AIM OF THE EXERCISE:
Please count the lines in the data below that hold the word "generate", and give only the number.

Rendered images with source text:
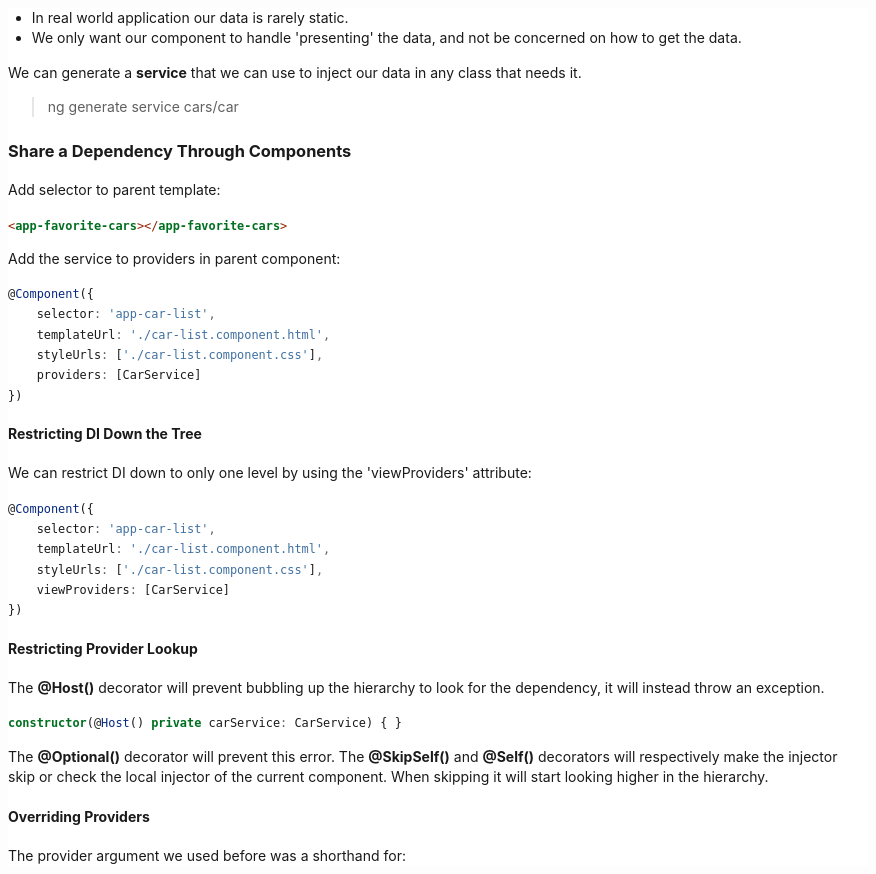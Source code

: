 - In real world application our data is rarely static.
- We only want our component to handle 'presenting' the data, and not be concerned on how to get the data.

We can generate a **service** that we can use to inject our data in any class that needs it.

> ng generate service cars/car

### Share a Dependency Through Components

Add selector to parent template:

```html
<app-favorite-cars></app-favorite-cars>
```

Add the service to providers in parent component:

```typescript
@Component({
    selector: 'app-car-list',
    templateUrl: './car-list.component.html',
    styleUrls: ['./car-list.component.css'],
    providers: [CarService]
})
```

#### Restricting DI Down the Tree

We can restrict DI down to only one level by using the 'viewProviders' attribute:

```typescript
@Component({
    selector: 'app-car-list',
    templateUrl: './car-list.component.html',
    styleUrls: ['./car-list.component.css'],
    viewProviders: [CarService]
})
```

#### Restricting Provider Lookup

The **@Host()** decorator will prevent bubbling up the hierarchy to look for the dependency, it will instead throw an exception.

```typescript
constructor(@Host() private carService: CarService) { }
```

The **@Optional()** decorator will prevent this error.
The **@SkipSelf()** and **@Self()** decorators will respectively make the injector skip or check the local injector of the current component. When skipping it will start looking higher in the hierarchy.

#### Overriding Providers

The provider argument we used before was a shorthand for:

TASK RESULT:
2